12 KiB
Practical Schema Framework Research
Date: 2026-05-03
Purpose
This document reassesses markitect-tool schema utility before further
implementation. The concern is that pure structural validation, such as heading
counts and min/max depth constraints, is rarely enough to make markdown document
pipelines useful.
The practical opportunity is to define a stronger framework for markdown-native document contracts: section specifications, content assertions, form fields, context-aware rules, LLM-assisted assessments, and high-quality diagnostics.
Research Signals
Structured Authoring
DITA is the strongest analogue for typed, reusable textual units. It emphasizes information typing, semantic markup, modularity, reuse, interchange, and multiple deliverables from one source. A DITA topic is the unit of authoring and reuse; topics may be generic or specialized into roles such as concept, task, or reference.
Relevance for markitect-tool:
- A markdown document or section should have an explicit information type.
- Information type should imply expected structure and reader purpose.
- Reuse and composition need stable addressing of sections, not only files.

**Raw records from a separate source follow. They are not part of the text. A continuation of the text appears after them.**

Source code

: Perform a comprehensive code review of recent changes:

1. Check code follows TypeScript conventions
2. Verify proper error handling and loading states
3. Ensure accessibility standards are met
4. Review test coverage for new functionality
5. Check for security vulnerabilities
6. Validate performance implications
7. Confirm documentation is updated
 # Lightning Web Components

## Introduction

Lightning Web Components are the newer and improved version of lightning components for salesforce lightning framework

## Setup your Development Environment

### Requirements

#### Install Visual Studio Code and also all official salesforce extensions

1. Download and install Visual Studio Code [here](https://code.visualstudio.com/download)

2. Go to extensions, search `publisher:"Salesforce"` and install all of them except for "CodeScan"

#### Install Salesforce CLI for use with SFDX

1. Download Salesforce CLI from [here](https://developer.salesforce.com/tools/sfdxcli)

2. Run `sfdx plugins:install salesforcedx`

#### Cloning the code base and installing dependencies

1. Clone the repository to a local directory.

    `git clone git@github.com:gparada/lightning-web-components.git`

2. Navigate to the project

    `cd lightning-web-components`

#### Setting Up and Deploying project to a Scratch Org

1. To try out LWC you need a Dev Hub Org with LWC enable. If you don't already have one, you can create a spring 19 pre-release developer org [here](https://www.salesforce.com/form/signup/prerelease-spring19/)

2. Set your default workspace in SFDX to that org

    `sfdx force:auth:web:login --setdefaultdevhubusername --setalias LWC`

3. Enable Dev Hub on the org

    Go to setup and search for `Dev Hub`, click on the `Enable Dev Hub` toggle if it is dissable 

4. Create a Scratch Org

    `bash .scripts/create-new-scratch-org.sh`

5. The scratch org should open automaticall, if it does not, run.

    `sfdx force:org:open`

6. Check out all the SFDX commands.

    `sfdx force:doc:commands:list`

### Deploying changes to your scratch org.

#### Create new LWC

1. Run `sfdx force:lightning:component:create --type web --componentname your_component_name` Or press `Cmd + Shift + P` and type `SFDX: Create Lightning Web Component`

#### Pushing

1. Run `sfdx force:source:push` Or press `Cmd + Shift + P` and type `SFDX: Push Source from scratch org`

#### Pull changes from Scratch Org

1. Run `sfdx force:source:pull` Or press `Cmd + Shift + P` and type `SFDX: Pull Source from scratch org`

- Specialization is a better mental model than ad hoc schema forks.
Sources:
- https://dita-lang.org/dita/archspec/base/basic-concepts
- https://dita-lang.org/dita/archspec/base/introduction-to-dita
Document Schemas With Assertions
DocBook remains relevant because it combines formal document schemas with Schematron-style assertions. That is the missing layer in many simplistic JSON Schema approaches: grammar says what may exist; assertions say what must be true in context.
Relevance for markitect-tool:
- JSON Schema over
Document.to_dict()is useful but insufficient. - We need a second assertion layer for document-specific semantics.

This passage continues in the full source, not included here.